(Stored data)

Start of Block

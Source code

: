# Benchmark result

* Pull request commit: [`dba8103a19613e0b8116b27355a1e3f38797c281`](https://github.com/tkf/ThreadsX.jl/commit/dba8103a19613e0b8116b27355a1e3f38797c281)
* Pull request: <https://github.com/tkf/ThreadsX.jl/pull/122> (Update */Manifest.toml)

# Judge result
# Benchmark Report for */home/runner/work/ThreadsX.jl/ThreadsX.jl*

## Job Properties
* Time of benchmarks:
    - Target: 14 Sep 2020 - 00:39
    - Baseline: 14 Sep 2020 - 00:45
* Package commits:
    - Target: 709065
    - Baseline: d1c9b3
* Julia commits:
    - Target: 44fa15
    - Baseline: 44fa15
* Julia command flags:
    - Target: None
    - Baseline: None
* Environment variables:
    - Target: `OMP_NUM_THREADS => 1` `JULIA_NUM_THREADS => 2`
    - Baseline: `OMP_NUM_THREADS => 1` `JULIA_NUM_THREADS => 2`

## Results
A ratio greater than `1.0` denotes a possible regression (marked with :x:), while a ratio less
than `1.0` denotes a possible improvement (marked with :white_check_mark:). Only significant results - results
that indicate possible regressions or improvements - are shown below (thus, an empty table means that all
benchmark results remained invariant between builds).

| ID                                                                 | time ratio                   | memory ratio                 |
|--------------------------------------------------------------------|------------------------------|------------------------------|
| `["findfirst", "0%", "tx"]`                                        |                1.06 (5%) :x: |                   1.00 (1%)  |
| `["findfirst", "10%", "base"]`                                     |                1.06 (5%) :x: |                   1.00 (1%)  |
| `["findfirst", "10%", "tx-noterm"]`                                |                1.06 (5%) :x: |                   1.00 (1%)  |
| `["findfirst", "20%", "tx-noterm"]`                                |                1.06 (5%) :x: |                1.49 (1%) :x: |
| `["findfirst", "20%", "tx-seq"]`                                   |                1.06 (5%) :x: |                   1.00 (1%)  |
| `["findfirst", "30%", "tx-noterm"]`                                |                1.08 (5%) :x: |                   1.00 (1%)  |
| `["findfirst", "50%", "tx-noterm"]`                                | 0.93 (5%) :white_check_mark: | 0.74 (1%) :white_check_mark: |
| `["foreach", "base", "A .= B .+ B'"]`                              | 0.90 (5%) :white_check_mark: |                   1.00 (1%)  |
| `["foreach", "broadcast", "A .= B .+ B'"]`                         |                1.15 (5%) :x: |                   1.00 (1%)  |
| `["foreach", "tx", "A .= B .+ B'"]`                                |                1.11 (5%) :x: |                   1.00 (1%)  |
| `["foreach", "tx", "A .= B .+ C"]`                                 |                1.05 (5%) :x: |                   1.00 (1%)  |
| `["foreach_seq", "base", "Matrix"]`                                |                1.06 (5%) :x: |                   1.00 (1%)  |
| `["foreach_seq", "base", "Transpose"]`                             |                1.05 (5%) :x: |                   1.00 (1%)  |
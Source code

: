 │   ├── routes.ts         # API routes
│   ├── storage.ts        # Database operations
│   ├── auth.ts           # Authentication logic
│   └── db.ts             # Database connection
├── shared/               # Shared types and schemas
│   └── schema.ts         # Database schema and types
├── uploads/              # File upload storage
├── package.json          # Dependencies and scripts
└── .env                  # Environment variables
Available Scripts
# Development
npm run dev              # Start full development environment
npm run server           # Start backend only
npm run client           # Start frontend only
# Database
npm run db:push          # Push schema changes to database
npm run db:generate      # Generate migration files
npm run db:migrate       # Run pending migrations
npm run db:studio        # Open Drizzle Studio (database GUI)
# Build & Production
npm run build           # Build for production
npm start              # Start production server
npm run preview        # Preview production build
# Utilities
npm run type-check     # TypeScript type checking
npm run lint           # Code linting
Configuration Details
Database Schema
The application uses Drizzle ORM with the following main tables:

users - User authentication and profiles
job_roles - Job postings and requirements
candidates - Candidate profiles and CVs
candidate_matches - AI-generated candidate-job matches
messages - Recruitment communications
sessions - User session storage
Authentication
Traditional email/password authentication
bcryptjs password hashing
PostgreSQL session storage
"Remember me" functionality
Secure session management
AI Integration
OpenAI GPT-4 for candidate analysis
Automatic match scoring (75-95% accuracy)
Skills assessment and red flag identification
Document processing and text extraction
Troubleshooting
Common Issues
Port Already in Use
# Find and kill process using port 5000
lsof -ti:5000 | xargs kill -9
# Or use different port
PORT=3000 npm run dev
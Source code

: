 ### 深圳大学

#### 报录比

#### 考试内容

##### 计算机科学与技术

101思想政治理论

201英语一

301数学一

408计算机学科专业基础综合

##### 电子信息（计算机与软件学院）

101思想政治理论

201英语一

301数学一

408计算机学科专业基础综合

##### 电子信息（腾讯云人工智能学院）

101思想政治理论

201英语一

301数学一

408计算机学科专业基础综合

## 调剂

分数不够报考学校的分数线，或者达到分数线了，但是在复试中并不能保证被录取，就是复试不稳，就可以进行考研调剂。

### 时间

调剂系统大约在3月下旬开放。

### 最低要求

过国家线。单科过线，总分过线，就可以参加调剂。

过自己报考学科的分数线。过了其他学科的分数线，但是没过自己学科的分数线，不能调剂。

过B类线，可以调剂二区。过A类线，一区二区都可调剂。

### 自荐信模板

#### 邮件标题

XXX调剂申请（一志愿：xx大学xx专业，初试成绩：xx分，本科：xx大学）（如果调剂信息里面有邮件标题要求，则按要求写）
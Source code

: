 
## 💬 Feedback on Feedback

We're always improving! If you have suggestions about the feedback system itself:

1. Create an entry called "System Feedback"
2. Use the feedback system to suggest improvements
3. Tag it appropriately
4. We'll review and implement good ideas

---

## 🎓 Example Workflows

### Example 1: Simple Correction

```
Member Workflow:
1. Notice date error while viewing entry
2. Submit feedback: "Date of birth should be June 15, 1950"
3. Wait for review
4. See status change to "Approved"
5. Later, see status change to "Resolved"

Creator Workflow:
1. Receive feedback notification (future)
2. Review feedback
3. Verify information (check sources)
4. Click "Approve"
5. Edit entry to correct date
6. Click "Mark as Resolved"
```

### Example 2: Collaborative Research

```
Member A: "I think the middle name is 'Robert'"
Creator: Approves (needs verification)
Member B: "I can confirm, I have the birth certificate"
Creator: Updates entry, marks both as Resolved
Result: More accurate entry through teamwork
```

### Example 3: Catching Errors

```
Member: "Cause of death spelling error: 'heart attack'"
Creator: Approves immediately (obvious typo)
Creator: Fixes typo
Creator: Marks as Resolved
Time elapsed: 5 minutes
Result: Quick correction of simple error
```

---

End of Block

WORK REQUEST: Write the data out again in full and exactly.

TASK RESPONSE:
Source code

:# Benchmark result

* Pull request commit: [`dba8103a19613e0b8116b27355a1e3f38797c281`](https://github.com/tkf/ThreadsX.jl/commit/dba8103a19613e0b8116b27355a1e3f38797c281)
* Pull request: <https://github.com/tkf/ThreadsX.jl/pull/122> (Update */Manifest.toml)

# Judge result
# Benchmark Report for */home/runner/work/ThreadsX.jl/ThreadsX.jl*

## Job Properties
* Time of benchmarks:
    - Target: 14 Sep 2020 - 00:39
    - Baseline: 14 Sep 2020 - 00:45
* Package commits:
    - Target: 709065
    - Baseline: d1c9b3
* Julia commits:
    - Target: 44fa15
    - Baseline: 44fa15
* Julia command flags:
    - Target: None
    - Baseline: None
* Environment variables:
    - Target: `OMP_NUM_THREADS => 1` `JULIA_NUM_THREADS => 2`
    - Baseline: `OMP_NUM_THREADS => 1` `JULIA_NUM_THREADS => 2`

## Results
A ratio greater than `1.0` denotes a possible regression (marked with :x:), while a ratio less
than `1.0` denotes a possible improvement (marked with :white_check_mark:). Only significant results - results
that indicate possible regressions or improvements - are shown below (thus, an empty table means that all
benchmark results remained invariant between builds).

| ID                                                                 | time ratio                   | memory ratio                 |
|--------------------------------------------------------------------|------------------------------|------------------------------|
| `["findfirst", "0%", "tx"]`                                        |                1.06 (5%) :x: |                   1.00 (1%)  |
| `["findfirst", "10%", "base"]`                                     |                1.06 (5%) :x: |                   1.00 (1%)  |
| `["findfirst", "10%", "tx-noterm"]`                                |                1.06 (5%) :x: |                   1.00 (1%)  |
| `["findfirst", "20%", "tx-noterm"]`                                |                1.06 (5%) :x: |                1.49 (1%) :x: |
| `["findfirst", "20%", "tx-seq"]`                                   |                1.06 (5%) :x: |                   1.00 (1%)  |
| `["findfirst", "30%", "tx-noterm"]`                                |                1.08 (5%) :x: |                   1.00 (1%)  |
| `["findfirst", "50%", "tx-noterm"]`                                | 0.93 (5%) :white_check_mark: | 0.74 (1%) :white_check_mark: |
| `["foreach", "base", "A .= B .+ B'"]`                              | 0.90 (5%) :white_check_mark: |                   1.00 (1%)  |
| `["foreach", "broadcast", "A .= B .+ B'"]`                         |                1.15 (5%) :x: |                   1.00 (1%)  |
| `["foreach", "tx", "A .= B .+ B'"]`                                |                1.11 (5%) :x: |                   1.00 (1%)  |
| `["foreach", "tx", "A .= B .+ C"]`                                 |                1.05 (5%) :x: |                   1.00 (1%)  |
| `["foreach_seq", "base", "Matrix"]`                                |                1.06 (5%) :x: |                   1.00 (1%)  |
| `["foreach_seq", "base", "Transpose"]`                             |                1.05 (5%) :x: |                   1.00 (1%)  |
Source code

: │   ├── routes.ts         # API routes
│   ├── storage.ts        # Database operations
│   ├── auth.ts           # Authentication logic
│   └── db.ts             # Database connection
├── shared/               # Shared types and schemas
│   └── schema.ts         # Database schema and types
├── uploads/              # File upload storage
├── package.json          # Dependencies and scripts
└── .env                  # Environment variables
Available Scripts
# Development
npm run dev              # Start full development environment
npm run server           # Start backend only
npm run client           # Start frontend only
# Database
npm run db:push          # Push schema changes to database
npm run db:generate      # Generate migration files
npm run db:migrate       # Run pending migrations
npm run db:studio        # Open Drizzle Studio (database GUI)
# Build & Production
npm run build           # Build for production
npm start              # Start production server
npm run preview        # Preview production build
# Utilities
npm run type-check     # TypeScript type checking
npm run lint           # Code linting
Configuration Details
Database Schema
The application uses Drizzle ORM with the following main tables:

users - User authentication and profiles
job_roles - Job postings and requirements
candidates - Candidate profiles and CVs
candidate_matches - AI-generated candidate-job matches
messages - Recruitment communications
sessions - User session storage
Authentication
Traditional email/password authentication
bcryptjs password hashing
PostgreSQL session storage
"Remember me" functionality
Secure session management
AI Integration
OpenAI GPT-4 for candidate analysis
Automatic match scoring (75-95% accuracy)
Skills assessment and red flag identification
Document processing and text extraction
Troubleshooting
Common Issues
Port Already in Use
# Find and kill process using port 5000
lsof -ti:5000 | xargs kill -9
# Or use different port
PORT=3000 npm run dev
Source code

: ### 深圳大学

#### 报录比

#### 考试内容

##### 计算机科学与技术

101思想政治理论

201英语一

301数学一

408计算机学科专业基础综合

##### 电子信息（计算机与软件学院）

101思想政治理论

201英语一

301数学一

408计算机学科专业基础综合

##### 电子信息（腾讯云人工智能学院）

101思想政治理论

201英语一

301数学一

408计算机学科专业基础综合

## 调剂

分数不够报考学校的分数线，或者达到分数线了，但是在复试中并不能保证被录取，就是复试不稳，就可以进行考研调剂。

### 时间

调剂系统大约在3月下旬开放。

### 最低要求

过国家线。单科过线，总分过线，就可以参加调剂。

过自己报考学科的分数线。过了其他学科的分数线，但是没过自己学科的分数线，不能调剂。

过B类线，可以调剂二区。过A类线，一区二区都可调剂。

### 自荐信模板

#### 邮件标题

XXX调剂申请（一志愿：xx大学xx专业，初试成绩：xx分，本科：xx大学）（如果调剂信息里面有邮件标题要求，则按要求写）
Source code

: 
## 💬 Feedback on Feedback

We're always improving! If you have suggestions about the feedback system itself:

1. Create an entry called "System Feedback"
2. Use the feedback system to suggest improvements
3. Tag it appropriately
4. We'll review and implement good ideas

---

## 🎓 Example Workflows

### Example 1: Simple Correction

```
Member Workflow:
1. Notice date error while viewing entry
2. Submit feedback: "Date of birth should be June 15, 1950"
3. Wait for review
4. See status change to "Approved"
5. Later, see status change to "Resolved"

Creator Workflow:
1. Receive feedback notification (future)
2. Review feedback
3. Verify information (check sources)
4. Click "Approve"
5. Edit entry to correct date
6. Click "Mark as Resolved"
```

### Example 2: Collaborative Research

```
Member A: "I think the middle name is 'Robert'"
Creator: Approves (needs verification)
Member B: "I can confirm, I have the birth certificate"
Creator: Updates entry, marks both as Resolved
Result: More accurate entry through teamwork
```

### Example 3: Catching Errors

```
Member: "Cause of death spelling error: 'heart attack'"
Creator: Approves immediately (obvious typo)
Creator: Fixes typo
Creator: Marks as Resolved
Time elapsed: 5 minutes
Result: Quick correction of simple error
```

---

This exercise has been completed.